Red Meat Consumption Increases Your Risk of Type 2 Diabetes

The American Journal of Clinical Nutrition recently published a study suggesting that eating as little as one serving a day of red meat increases your risk of type 2 diabetes. Taken from dietary surveys of more than 200,000 participants in the Harvard Nurses’ Health and the Health Professionals Follow-up studies,Dr. Frank Hu, a professor of nutrition and epidemiology at the Harvard School of Public Health, said "we found that one serving per day of processed meat like a hot dog or sausage was associated with a 50 percent increased risk of diabetes compared with people who ate processed meat less than once a month." (Unprocessed meats in the diet led to a 20 percent increased risk)

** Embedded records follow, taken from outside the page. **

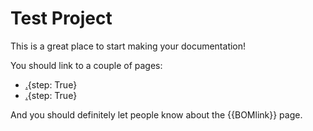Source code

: # Test Project

This is a great place to start making your documentation!

You should link to a couple of pages:

* [.](testpage1.md){step: True}
* [.](testpage2.md){step: True}

And you should definitely let people know about the {{BOMlink}} page.
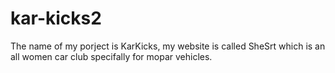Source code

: # kar-kicks2
The name of my porject is KarKicks, my website is called SheSrt which is an all women car club specifally for mopar vehicles. 
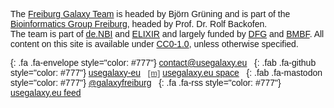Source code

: <div class="text-center" style="font-family: arial, helvetica, sans-serif">

The [Freiburg Galaxy Team](https://usegalaxy-eu.github.io/freiburg/people) is headed by Björn Grüning and is part of the [Bioinformatics Group Freiburg](http://www.bioinf.uni-freiburg.de), headed by Prof. Dr. Rolf Backofen.  
The team is part of [de.NBI](https://www.denbi.de) and [ELIXIR](https://www.elixir-europe.org) and largely funded by [DFG](https://www.dfg.de) and [BMBF](https://www.bmbf.de). All content on this site is available under [CC0-1.0](https://creativecommons.org/share-your-work/public-domain/cc0/), unless otherwise specified.

[](){: .fa .fa-envelope style="color: #777"} [contact@usegalaxy.eu](mailto:contact@usegalaxy.eu) &nbsp;
[](){: .fab .fa-github style="color: #777"} [usegalaxy-eu](https://github.com/usegalaxy-eu) &nbsp;
[<b aria-hidden="true" style="font-size: 0.9em; color: #777">[m]</b>]() [usegalaxy.eu space](https://matrix.to/#/#usegalaxy.eu:matrix.org) &nbsp;
[](){: .fab .fa-mastodon style="color: #777"} <a href="https://xn--baw-joa.social/@galaxyfreiburg" target="_blank" rel="me noopener noreferrer"><span style="font-size: 0.9em">@</span>galaxyfreiburg</a> &nbsp;
[](){: .fa .fa-rss style="color: #777"} [usegalaxy.eu feed](/eu/feed.atom)

</div>
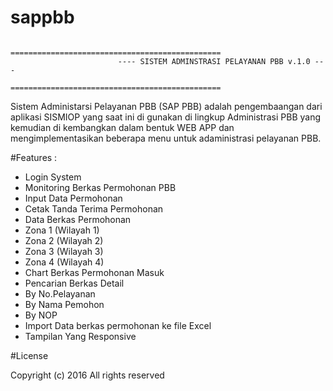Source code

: # sappbb							
							===============================================
						    ---- SISTEM ADMINSTRASI PELAYANAN PBB v.1.0 ---
							===============================================
Sistem Administarsi Pelayanan PBB (SAP PBB) adalah pengembaangan dari aplikasi SISMIOP yang saat ini di gunakan di lingkup Administrasi PBB yang kemudian di kembangkan dalam bentuk WEB APP dan mengimplementasikan beberapa menu untuk adaministrasi pelayanan PBB.

#Features :

- Login System
- Monitoring Berkas Permohonan PBB
- Input Data Permohonan 
- Cetak Tanda Terima Permohonan
- Data Berkas Permohonan
 - Zona 1 (Wilayah 1) 
 - Zona 2 (Wilayah 2)
 - Zona 3 (Wilayah 3)
 - Zona 4 (Wilayah 4)
- Chart Berkas Permohonan Masuk
- Pencarian Berkas Detail
 - By No.Pelayanan
 - By Nama Pemohon
 - By NOP
- Import Data berkas permohonan ke file Excel
- Tampilan Yang Responsive

#License 

Copyright (c) 2016 All rights reserved 
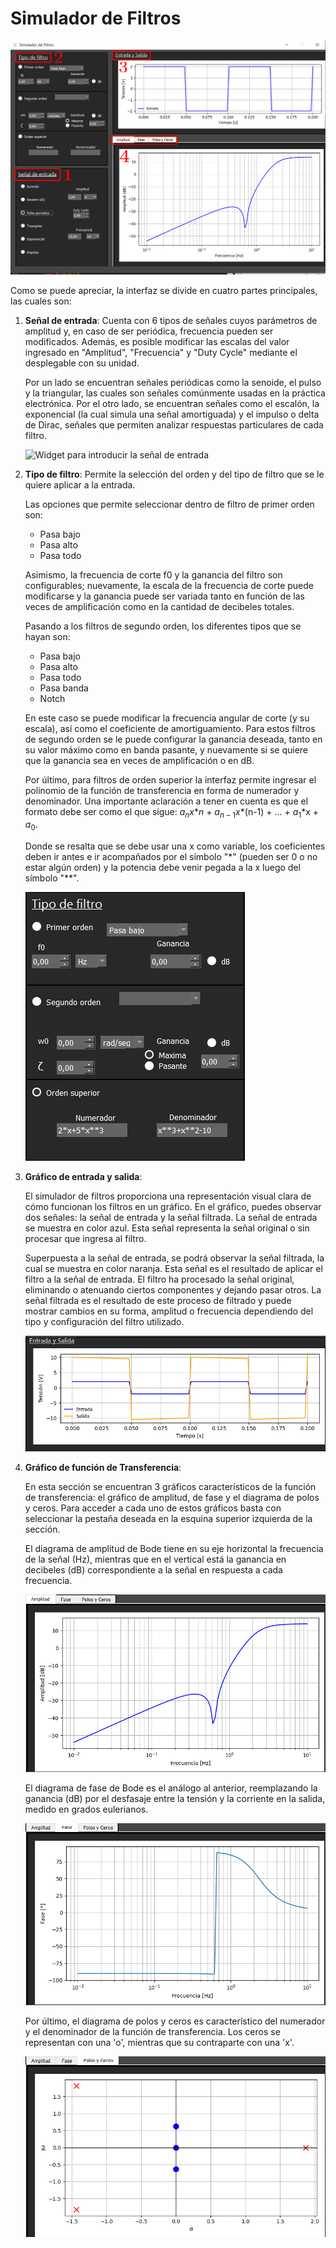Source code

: # Simulador de Filtros

![Interfaz del sistema](img/interfaz.png)

Como se puede apreciar, la interfaz se divide en cuatro partes principales, las cuales son:

1. **Señal de entrada**: Cuenta con 6 tipos de señales cuyos parámetros de amplitud y, en caso de ser periódica, frecuencia pueden ser modificados. Además, es posible modificar las escalas del valor ingresado en "Amplitud", "Frecuencia" y "Duty Cycle" mediante el desplegable con su unidad.

   Por un lado se encuentran señales periódicas como la senoide, el pulso y la triangular, las cuales son señales comúnmente usadas en la práctica electrónica. Por el otro lado, se encuentran señales como el escalón, la exponencial (la cual simula una señal amortiguada) y el impulso o delta de Dirac, señales que permiten analizar respuestas particulares de cada filtro.

   ![Widget para introducir la señal de entrada](img/señal_de_entrada.png)

2. **Tipo de filtro**: Permite la selección del orden y del tipo de filtro que se le quiere aplicar a la entrada.

   Las opciones que permite seleccionar dentro de filtro de primer orden son:
   - Pasa bajo
   - Pasa alto
   - Pasa todo

   Asimismo, la frecuencia de corte f0 y la ganancia del filtro son configurables; nuevamente, la escala de la frecuencia de corte puede modificarse y la ganancia puede ser variada tanto en función de las veces de amplificación como en la cantidad de decibeles totales.

   Pasando a los filtros de segundo orden, los diferentes tipos que se hayan son:
   - Pasa bajo
   - Pasa alto
   - Pasa todo
   - Pasa banda
   - Notch

   En este caso se puede modificar la frecuencia angular de corte (y su escala), así como el coeficiente de amortiguamiento. Para estos filtros de segundo orden se le puede configurar la ganancia deseada, tanto en su valor máximo como en banda pasante, y nuevamente si se quiere que la ganancia sea en veces de amplificación o en dB.

   Por último, para filtros de orden superior la interfaz permite ingresar el polinomio de la función de transferencia en forma de numerador y denominador. Una importante aclaración a tener en cuenta es que el formato debe ser como el que sigue: $a_{n}$*x**$n$ + $a_{n-1}$*x**(n-1) + ... + $a_{1}$*x + $a_{0}$.

   Donde se resalta que se debe usar una x como variable, los coeficientes deben ir antes e ir acompañados por el símbolo "*" (pueden ser 0 o no estar algún orden) y la potencia debe venir pegada a la x luego del símbolo "**".

   ![Widget para introducir el tipo de filtro](img/tipo_de_filtro.png)

3. **Gráfico de entrada y salida**: 

   El simulador de filtros proporciona una representación visual clara de cómo funcionan los filtros en un gráfico. En el gráfico, puedes observar dos señales: la señal de entrada y la señal filtrada. La señal de entrada se muestra en color azul. Esta señal representa la señal original o sin procesar que ingresa al filtro.

   Superpuesta a la señal de entrada, se podrá observar la señal filtrada, la cual se muestra en color naranja. Esta señal es el resultado de aplicar el filtro a la señal de entrada. El filtro ha procesado la señal original, eliminando o atenuando ciertos componentes y dejando pasar otros. La señal filtrada es el resultado de este proceso de filtrado y puede mostrar cambios en su forma, amplitud o frecuencia dependiendo del tipo y configuración del filtro utilizado.

   ![Gráfico de señales de entrada y salida](img/entrada_salida.png)

4. **Gráfico de función de Transferencia**:
   
   En esta sección se encuentran 3 gráficos característicos de la función de transferencia: el gráfico de amplitud, de fase y el diagrama de polos y ceros. Para acceder a cada uno de estos gráficos basta con seleccionar la pestaña deseada en la esquina superior izquierda de la sección.

   El diagrama de amplitud de Bode tiene en su eje horizontal la frecuencia de la señal (Hz), mientras que en el vertical está la ganancia en decibeles (dB) correspondiente a la señal en respuesta a cada frecuencia.

   ![Gráfico de amplitud en función de la frecuencia](img/amplitud.png)

   El diagrama de fase de Bode es el análogo al anterior, reemplazando la ganancia (dB) por el desfasaje entre la tensión y la corriente en la salida, medido en grados eulerianos.

   ![Gráfico de fase en función de la frecuencia](img/fase.png)

   Por último, el diagrama de polos y ceros es característico del numerador y el denominador de la función de transferencia. Los ceros se representan con una 'o', mientras que su contraparte con una 'x'.

   ![Diagrama de polos y ceros](img/polos_ceros.png)
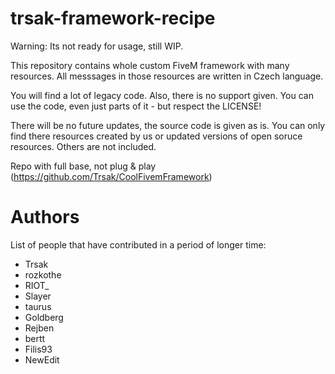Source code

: # trsak-framework-recipe

Warning: Its not ready for usage, still WIP.

This repository contains whole custom FiveM framework with many resources. 
All messsages in those resources are written in Czech language.  
 
You will find a lot of legacy code. Also, there is no support given. 
You can use the code, even just parts of it - but respect the LICENSE!  
  
There will be no future updates, the source code is given as is. 
You can only find there resources created by us or updated versions of open soruce resources. Others are not included.

Repo with full base, not plug & play (https://github.com/Trsak/CoolFivemFramework)

# Authors

List of people that have contributed in a period of longer time:

* Trsak
* rozkothe
* RIOT_
* Slayer
* taurus
* Goldberg
* Rejben
* bertt
* Filis93
* NewEdit
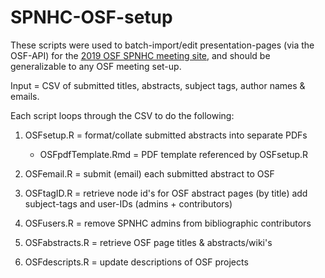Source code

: # SPNHC-OSF-setup

These scripts were used to batch-import/edit presentation-pages (via the OSF-API) for the [2019 OSF SPNHC meeting site](https://osf.io/view/SPNHC2019), and should be generalizable to any OSF meeting set-up. 

Input = CSV of submitted titles, abstracts, subject tags, author names & emails.

Each script loops through the CSV to do the following:

1. OSFsetup.R = format/collate submitted abstracts into separate PDFs
   - OSFpdfTemplate.Rmd = PDF template referenced by OSFsetup.R
2. OSFemail.R = submit (email) each submitted abstract to OSF
3. OSFtagID.R = retrieve node id's for OSF abstract pages (by title) add subject-tags and user-IDs (admins + contributors)
4. OSFusers.R = remove SPNHC admins from bibliographic contributors

5. OSFabstracts.R = retrieve OSF page titles & abstracts/wiki's
6. OSFdescripts.R = update descriptions of OSF projects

Dr. Hu suggested the following:
- The high iron content of red meat can increase inflammatory chemicals, which can destroy insulin-producing beta cells.

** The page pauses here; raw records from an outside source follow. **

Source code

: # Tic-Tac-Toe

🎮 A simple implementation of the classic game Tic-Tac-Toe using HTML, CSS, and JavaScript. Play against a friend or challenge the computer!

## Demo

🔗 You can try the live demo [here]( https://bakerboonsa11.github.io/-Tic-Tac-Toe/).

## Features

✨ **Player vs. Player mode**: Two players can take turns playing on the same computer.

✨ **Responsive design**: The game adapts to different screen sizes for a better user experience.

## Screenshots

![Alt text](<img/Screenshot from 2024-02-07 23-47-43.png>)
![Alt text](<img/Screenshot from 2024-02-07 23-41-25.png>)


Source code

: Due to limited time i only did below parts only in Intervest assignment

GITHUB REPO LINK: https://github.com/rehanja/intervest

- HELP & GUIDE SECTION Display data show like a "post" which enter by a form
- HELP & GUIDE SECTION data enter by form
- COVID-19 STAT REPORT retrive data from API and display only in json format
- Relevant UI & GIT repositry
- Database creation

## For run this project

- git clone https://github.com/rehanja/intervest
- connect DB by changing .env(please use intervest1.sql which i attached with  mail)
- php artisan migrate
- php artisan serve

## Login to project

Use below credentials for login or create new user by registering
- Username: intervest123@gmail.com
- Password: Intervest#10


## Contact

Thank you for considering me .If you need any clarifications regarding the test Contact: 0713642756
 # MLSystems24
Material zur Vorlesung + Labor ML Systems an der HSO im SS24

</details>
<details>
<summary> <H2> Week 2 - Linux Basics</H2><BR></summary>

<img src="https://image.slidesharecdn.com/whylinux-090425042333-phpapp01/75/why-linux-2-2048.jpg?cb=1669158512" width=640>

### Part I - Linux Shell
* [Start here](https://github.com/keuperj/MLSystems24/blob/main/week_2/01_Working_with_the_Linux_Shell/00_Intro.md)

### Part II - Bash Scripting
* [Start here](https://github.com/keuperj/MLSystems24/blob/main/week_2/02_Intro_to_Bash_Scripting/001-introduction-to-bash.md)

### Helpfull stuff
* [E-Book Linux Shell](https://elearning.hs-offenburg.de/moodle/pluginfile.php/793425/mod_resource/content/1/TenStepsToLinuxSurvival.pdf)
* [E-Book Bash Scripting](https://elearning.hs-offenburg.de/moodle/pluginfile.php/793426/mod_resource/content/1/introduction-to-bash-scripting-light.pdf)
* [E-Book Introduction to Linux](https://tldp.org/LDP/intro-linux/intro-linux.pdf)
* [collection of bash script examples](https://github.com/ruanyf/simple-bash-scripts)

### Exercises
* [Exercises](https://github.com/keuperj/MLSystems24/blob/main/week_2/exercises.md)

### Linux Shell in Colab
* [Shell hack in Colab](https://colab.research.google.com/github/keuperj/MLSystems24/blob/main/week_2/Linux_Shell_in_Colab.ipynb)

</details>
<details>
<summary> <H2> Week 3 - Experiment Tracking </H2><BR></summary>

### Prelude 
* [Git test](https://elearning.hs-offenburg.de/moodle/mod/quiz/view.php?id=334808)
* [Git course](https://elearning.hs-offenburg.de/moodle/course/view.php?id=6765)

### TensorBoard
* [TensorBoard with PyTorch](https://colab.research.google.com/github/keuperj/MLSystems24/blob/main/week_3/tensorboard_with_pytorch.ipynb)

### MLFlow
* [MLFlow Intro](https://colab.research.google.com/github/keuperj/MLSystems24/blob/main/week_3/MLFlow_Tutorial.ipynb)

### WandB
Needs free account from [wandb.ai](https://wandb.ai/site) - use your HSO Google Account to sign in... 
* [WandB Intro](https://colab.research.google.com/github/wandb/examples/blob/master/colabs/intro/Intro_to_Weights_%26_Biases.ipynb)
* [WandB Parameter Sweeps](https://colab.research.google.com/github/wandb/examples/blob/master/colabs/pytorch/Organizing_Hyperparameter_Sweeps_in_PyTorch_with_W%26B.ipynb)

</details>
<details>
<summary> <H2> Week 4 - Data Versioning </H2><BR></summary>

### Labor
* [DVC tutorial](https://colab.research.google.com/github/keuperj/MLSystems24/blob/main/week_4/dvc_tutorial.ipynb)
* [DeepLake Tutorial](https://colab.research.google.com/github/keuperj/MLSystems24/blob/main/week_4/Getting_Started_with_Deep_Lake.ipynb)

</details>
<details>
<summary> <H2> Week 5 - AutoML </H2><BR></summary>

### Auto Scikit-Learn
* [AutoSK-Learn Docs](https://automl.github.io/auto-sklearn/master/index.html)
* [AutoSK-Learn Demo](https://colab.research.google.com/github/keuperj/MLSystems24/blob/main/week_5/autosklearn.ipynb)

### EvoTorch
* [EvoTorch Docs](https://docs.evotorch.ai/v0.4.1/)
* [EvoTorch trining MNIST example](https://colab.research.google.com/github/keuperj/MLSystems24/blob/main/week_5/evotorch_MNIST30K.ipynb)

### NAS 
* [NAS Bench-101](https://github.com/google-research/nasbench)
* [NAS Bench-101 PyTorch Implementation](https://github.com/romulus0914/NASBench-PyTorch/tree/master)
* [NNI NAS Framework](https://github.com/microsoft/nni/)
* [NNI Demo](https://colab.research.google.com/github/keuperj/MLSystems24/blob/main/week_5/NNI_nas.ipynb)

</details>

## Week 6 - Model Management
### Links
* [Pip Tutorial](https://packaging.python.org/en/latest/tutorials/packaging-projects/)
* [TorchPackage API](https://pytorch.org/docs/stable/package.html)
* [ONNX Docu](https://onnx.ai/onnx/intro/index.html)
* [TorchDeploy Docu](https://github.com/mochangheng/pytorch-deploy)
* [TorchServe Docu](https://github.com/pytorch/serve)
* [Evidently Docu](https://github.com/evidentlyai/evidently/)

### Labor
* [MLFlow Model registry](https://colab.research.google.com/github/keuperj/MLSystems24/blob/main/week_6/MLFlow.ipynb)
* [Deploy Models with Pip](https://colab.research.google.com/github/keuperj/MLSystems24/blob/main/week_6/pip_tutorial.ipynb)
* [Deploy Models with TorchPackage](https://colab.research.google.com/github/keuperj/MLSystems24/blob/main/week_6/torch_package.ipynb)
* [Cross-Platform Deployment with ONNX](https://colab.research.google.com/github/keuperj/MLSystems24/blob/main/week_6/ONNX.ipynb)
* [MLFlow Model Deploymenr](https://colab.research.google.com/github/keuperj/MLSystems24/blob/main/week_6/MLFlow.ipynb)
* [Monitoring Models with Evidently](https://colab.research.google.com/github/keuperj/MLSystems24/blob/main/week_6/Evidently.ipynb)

- The nitrates in processed meats may also be toxic to beta cells, which could explain why processed meats contributed even more to risk
- Last, those who ate the most red meat also tended to eat fewer fruits and vegetables and were more likely to smoke and be obese.
Dr. Hu added that the finding sends a clear message that Americans should be emphasizing more of a plant-based diet and looking for other sources of protein such as nuts, fish, low-fat dairy, and poultry.